All these findings suggest that the MALDI-TOF coupled to CNN is reliable for Wolbachia detection in Ae. aegypti from the field. Unlike the LAMP technique, it allows Ae. aegypti species verification. This information on mosquito species is crucial to avoid a false-negative or false-positive interpretation in case of non-Ae. aegypti mosquitoes. Moreover, the cost of reagents and consumables required for MALDI-TOF MS is about ten times cheaper than for qPCR and LAMP (Supplementary Table S2). While the initial cost of the MALDI-TOF instrument is high, the cost savings on reagents can offset the expenditure within a few years. Finally, in our study, with experienced personal, MALDI-TOF MS analysis (starting from protein extraction to spectra acquisition) can be realized in about 2h30min for one plate (i.e., 96 samples), which is shorter than the time required for qPCR and LAMP analysis (more than 6 h and 5 h, respectively, starting from DNA extraction to DNA amplification).
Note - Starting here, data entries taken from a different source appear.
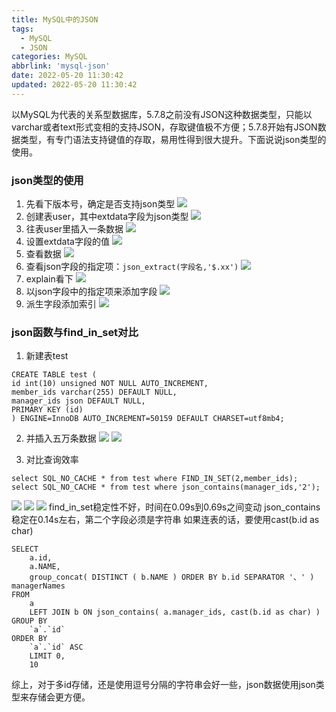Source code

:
```yaml
---
title: MySQL中的JSON
tags:
  - MySQL
  - JSON
categories: MySQL
abbrlink: 'mysql-json'
date: 2022-05-20 11:30:42
updated: 2022-05-20 11:30:42
---
```

<div class="note info">以MySQL为代表的关系型数据库，5.7.8之前没有JSON这种数据类型，只能以varchar或者text形式变相的支持JSON，存取键值极不方便；5.7.8开始有JSON数据类型，有专门语法支持键值的存取，易用性得到很大提升。下面说说json类型的使用。</div>

### json类型的使用

1. 先看下版本号，确定是否支持json类型
![](/images/mysql_json_1.png)
2. 创建表user，其中extdata字段为json类型
![](/images/mysql_json_2.png)
3. 往表user里插入一条数据
![](/images/mysql_json_3.png)
4. 设置extdata字段的值
![](/images/mysql_json_4.png)
5. 查看数据
![](/images/mysql_json_5.png)
6. 查看json字段的指定项：`json_extract(字段名,'$.xx')`
![](/images/mysql_json_6.png)
7. explain看下
![](/images/mysql_json_7.png)
8. 以json字段中的指定项来添加字段
![](/images/mysql_json_8.png)
9. 派生字段添加索引
![](/images/mysql_json_9.png)

### json函数与find_in_set对比
1. 新建表test
```
CREATE TABLE test (
id int(10) unsigned NOT NULL AUTO_INCREMENT,
member_ids varchar(255) DEFAULT NULL,
manager_ids json DEFAULT NULL,
PRIMARY KEY (id)
) ENGINE=InnoDB AUTO_INCREMENT=50159 DEFAULT CHARSET=utf8mb4;
```
2. 并插入五万条数据
![](/images/mysql_json_10.png)
![](/images/mysql_json_11.png)

3. 对比查询效率
```
select SQL_NO_CACHE * from test where FIND_IN_SET(2,member_ids);
select SQL_NO_CACHE * from test where json_contains(manager_ids,'2');
```
![](/images/mysql_json_12.png)
![](/images/mysql_json_13.png)
![](/images/mysql_json_14.png)
find_in_set稳定性不好，时间在0.09s到0.69s之间变动
json_contains稳定在0.14s左右，第二个字段必须是字符串
如果连表的话，要使用cast(b.id as char)
```
SELECT
	a.id,
	a.NAME,
	group_concat( DISTINCT ( b.NAME ) ORDER BY b.id SEPARATOR '、' ) managerNames
FROM
	a
	LEFT JOIN b ON json_contains( a.manager_ids, cast(b.id as char) )
GROUP BY
	`a`.`id` 
ORDER BY
	`a`.`id` ASC 
	LIMIT 0,
	10
```
综上，对于多id存储，还是使用逗号分隔的字符串会好一些，json数据使用json类型来存储会更方便。
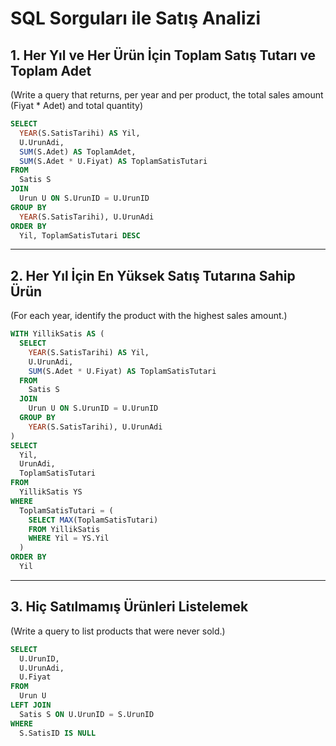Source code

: # SQL Sorguları ile Satış Analizi

## 1. Her Yıl ve Her Ürün İçin Toplam Satış Tutarı ve Toplam Adet

(Write a query that returns, per year and per product, the total sales
amount (Fiyat \* Adet) and total quantity)

``` sql
SELECT 
  YEAR(S.SatisTarihi) AS Yil,
  U.UrunAdi,
  SUM(S.Adet) AS ToplamAdet,
  SUM(S.Adet * U.Fiyat) AS ToplamSatisTutari
FROM 
  Satis S
JOIN 
  Urun U ON S.UrunID = U.UrunID
GROUP BY 
  YEAR(S.SatisTarihi), U.UrunAdi
ORDER BY 
  Yil, ToplamSatisTutari DESC
```

------------------------------------------------------------------------

## 2. Her Yıl İçin En Yüksek Satış Tutarına Sahip Ürün

(For each year, identify the product with the highest sales amount.)

``` sql
WITH YillikSatis AS (
  SELECT 
    YEAR(S.SatisTarihi) AS Yil,
    U.UrunAdi,
    SUM(S.Adet * U.Fiyat) AS ToplamSatisTutari
  FROM 
    Satis S
  JOIN 
    Urun U ON S.UrunID = U.UrunID
  GROUP BY 
    YEAR(S.SatisTarihi), U.UrunAdi
)
SELECT 
  Yil,
  UrunAdi,
  ToplamSatisTutari
FROM 
  YillikSatis YS
WHERE 
  ToplamSatisTutari = (
    SELECT MAX(ToplamSatisTutari)
    FROM YillikSatis
    WHERE Yil = YS.Yil
  )
ORDER BY 
  Yil
```

------------------------------------------------------------------------

## 3. Hiç Satılmamış Ürünleri Listelemek

(Write a query to list products that were never sold.)

``` sql
SELECT 
  U.UrunID,
  U.UrunAdi,
  U.Fiyat
FROM 
  Urun U
LEFT JOIN 
  Satis S ON U.UrunID = S.UrunID
WHERE 
  S.SatisID IS NULL
```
Our overall results also underlined the need to include field-mosquitoes in analysis to ensure the application of this new tool through field studies. Indeed, we found a higher mean of Wolbachia density in field-mosquitoes compared to laboratory strain, but with a higher variability (Supplementary Table S1). Conversely, the variation of intensities of peaks considered by CNN of field-mosquitoes was less important compared to the profile of laboratory mosquitoes. This could be related to the higher variability of field mosquitoes or a slight degradation of proteins due to trapping28.
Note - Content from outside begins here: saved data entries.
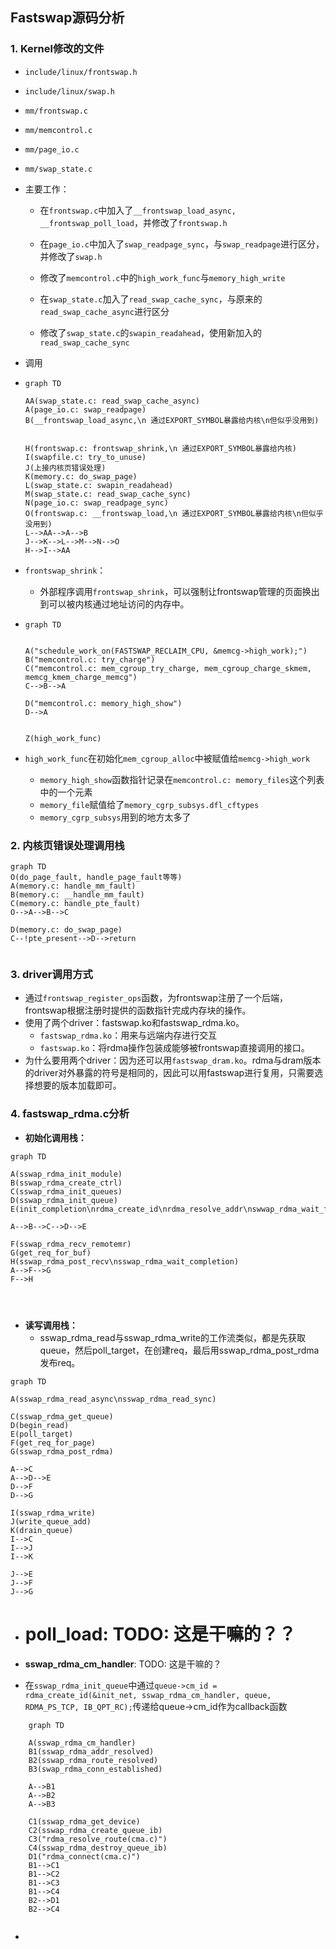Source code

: ## Fastswap源码分析

### 1. Kernel修改的文件

- `include/linux/frontswap.h`
- `include/linux/swap.h`
- `mm/frontswap.c`
- `mm/memcontrol.c`
- `mm/page_io.c`
- `mm/swap_state.c`

- 主要工作：

  - 在`frontswap.c`中加入了`__frontswap_load_async, __frontswap_poll_load`，并修改了`frontswap.h`
  - 在`page_io.c`中加入了`swap_readpage_sync`，与`swap_readpage`进行区分，并修改了`swap.h`
  - 修改了`memcontrol.c`中的`high_work_func`与`memory_high_write`

  - 在`swap_state.c`加入了`read_swap_cache_sync`，与原来的`read_swap_cache_async`进行区分
  - 修改了`swap_state.c`的`swapin_readahead`，使用新加入的`read_swap_cache_sync`

- 调用

- ```mermaid
  graph TD
  
  AA(swap_state.c: read_swap_cache_async)
  A(page_io.c: swap_readpage)
  B(__frontswap_load_async,\n 通过EXPORT_SYMBOL暴露给内核\n但似乎没用到)
  
  
  H(frontswap.c: frontswap_shrink,\n 通过EXPORT_SYMBOL暴露给内核)
  I(swapfile.c: try_to_unuse)
  J(上接内核页错误处理)
  K(memory.c: do_swap_page)
  L(swap_state.c: swapin_readahead)
  M(swap_state.c: read_swap_cache_sync)
  N(page_io.c: swap_readpage_sync)
  O(frontswap.c: __frontswap_load,\n 通过EXPORT_SYMBOL暴露给内核\n但似乎没用到)
  L-->AA-->A-->B
  J-->K-->L-->M-->N-->O
  H-->I-->AA
  ```

- `frontswap_shrink`：

  - 外部程序调用`frontswap_shrink`，可以强制让frontswap管理的页面换出到可以被内核通过地址访问的内存中。	

- ```mermaid
  graph TD
  
  
  A("schedule_work_on(FASTSWAP_RECLAIM_CPU, &memcg->high_work);")
  B("memcontrol.c: try_charge")
  C("memcontrol.c: mem_cgroup_try_charge, mem_cgroup_charge_skmem, memcg_kmem_charge_memcg")
  C-->B-->A
  
  D("memcontrol.c: memory_high_show")
  D-->A
  
  
  Z(high_work_func)
  ```

- `high_work_func`在初始化`mem_cgroup_alloc`中被赋值给`memcg->high_work`

  - `memory_high_show`函数指针记录在`memcontrol.c: memory_files`这个列表中的一个元素
  - `memory_file`赋值给了`memory_cgrp_subsys.dfl_cftypes`
  - `memory_cgrp_subsys`用到的地方太多了


### 2. 内核页错误处理调用栈

```mermaid	
graph TD
O(do_page_fault, handle_page_fault等等)
A(memory.c: handle_mm_fault)
B(memory.c: __handle_mm_fault)
C(memory.c: handle_pte_fault)
O-->A-->B-->C

D(memory.c: do_swap_page)
C--!pte_present-->D-->return


```

### 3. driver调用方式

- 通过`frontswap_register_ops`函数，为frontswap注册了一个后端，frontswap根据注册时提供的函数指针完成内存块的操作。
- 使用了两个driver：fastswap.ko和fastswap_rdma.ko。
  - `fastswap_rdma.ko`：用来与远端内存进行交互
  - `fastswap.ko`：将rdma操作包装成能够被frontswap直接调用的接口。
- 为什么要用两个driver：因为还可以用`fastswap_dram.ko`。rdma与dram版本的driver对外暴露的符号是相同的，因此可以用fastswap进行复用，只需要选择想要的版本加载即可。

### 4. fastswap_rdma.c分析

- **初始化调用栈：**

```mermaid
graph TD

A(sswap_rdma_init_module)
B(sswap_rdma_create_ctrl)
C(sswap_rdma_init_queues)
D(sswap_rdma_init_queue)
E(init_completion\nrdma_create_id\nrdma_resolve_addr\nswwap_rdma_wait_for_cm)

A-->B-->C-->D-->E

F(sswap_rdma_recv_remotemr)
G(get_req_for_buf)
H(sswap_rdma_post_recv\nsswap_rdma_wait_completion)
A-->F-->G
F-->H




```

- **读写调用栈：**
  - sswap_rdma_read与sswap_rdma_write的工作流类似，都是先获取queue，然后poll_target，在创建req，最后用sswap_rdma_post_rdma发布req。

```mermaid
graph TD

A(sswap_rdma_read_async\nsswap_rdma_read_sync)

C(sswap_rdma_get_queue)
D(begin_read)
E(poll_target)
F(get_req_for_page)
G(sswap_rdma_post_rdma)

A-->C
A-->D-->E
D-->F
D-->G

I(sswap_rdma_write)
J(write_queue_add)
K(drain_queue)
I-->C
I-->J
I-->K

J-->E
J-->F
J-->G
```

- # **poll_load: TODO: 这是干嘛的？？**

- **sswap_rdma_cm_handler**: TODO: 这是干嘛的？

- 在`sswap_rdma_init_queue`中通过`queue->cm_id = rdma_create_id(&init_net, sswap_rdma_cm_handler, queue, RDMA_PS_TCP, IB_QPT_RC);`传递给queue->cm_id作为callback函数

```mermaid
    graph TD
    
    A(sswap_rdma_cm_handler)
    B1(sswap_rdma_addr_resolved)
    B2(sswap_rdma_route_resolved)
    B3(swap_rdma_conn_established)
    
    A-->B1
    A-->B2
    A-->B3
    
    C1(sswap_rdma_get_device)
    C2(sswap_rdma_create_queue_ib)
    C3("rdma_resolve_route(cma.c)")
    C4(sswap_rdma_destroy_queue_ib)
    D1("rdma_connect(cma.c)")
    B1-->C1
    B1-->C2
    B1-->C3
    B1-->C4
    B2-->D1
    B2-->C4
    
```

  -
This study has potential bias and limitations. The possible limitation of this work was the unavailability of information on the identity and functions of the proteins corresponding to the mass points used by the CNN during analysis. However, the distinction between spectra of Wolbachia-infected and uninfected Ae. aegypti was completed despite the non-identification of these peaks. It will be interesting in the future to carry out analysis using high-end mass spectrometers such as LC–MS/MS systems or MALDI-TOF/TOF in order to have more information on the proteins corresponding to these mass points.

In addition, if the features used by the CNN to classification are consistent with a mosquito's response to Wolbachia infection, it is possible that this response changes slightly depending on the genetic background of the mosquito population tested. It would therefore be important to verify the effectiveness of this CNN in another country implementing this strategy.

The current CNN has good results for the classification between Wolbachia-infected and non-infected mosquitoes, but it does not return any information on Wolbachia density. As mentioned above, mosquitoes with a low Wolbachia density (i.e., < 1) lose partially their ability to block viral replication16. In the future, in order to better monitor the implementation of Wolbachia-based strategies with MALDI-TOF, it would be useful to develop a multi-class CNN that would allow the distinction between uninfected, low Wolbachia density and high Wolbachia density mosquitoes.

Finally, as previously shown, a trapping duration of more than 24 h could lead to protein degradation and alter the MALDI-TOF results28. The daily sampling of traps in the field represents a particular challenge for the use of this tool to detect Wolbachia in field Ae. aegypti adults. To circumvent this limitation, Wolbachia detection could be assessed using eggs or larvae mosquitoes collected by ovitraps or in their breeding site. In the future, the accuracy of MALDI-TOF MS coupled to CNN for Wolbachia detection in larvae mosquitoes should be therefore tested.

Conclusions

In conclusion, the MALDI-TOF MS coupled to CNN is a reliable tool for the field-monitoring of Ae. aegypti infected with Wolbachia. It allows detection of the bacterium, with high sensitivity and specificity. The use of artificial intelligence in MALDI-TOF MS spectra analysis is an emerging approach in medical entomology. It will be interesting to apply this tool in other entomological fields such as the pathogen detection in arthropod vectors or determination of the age structure of field-mosquito population.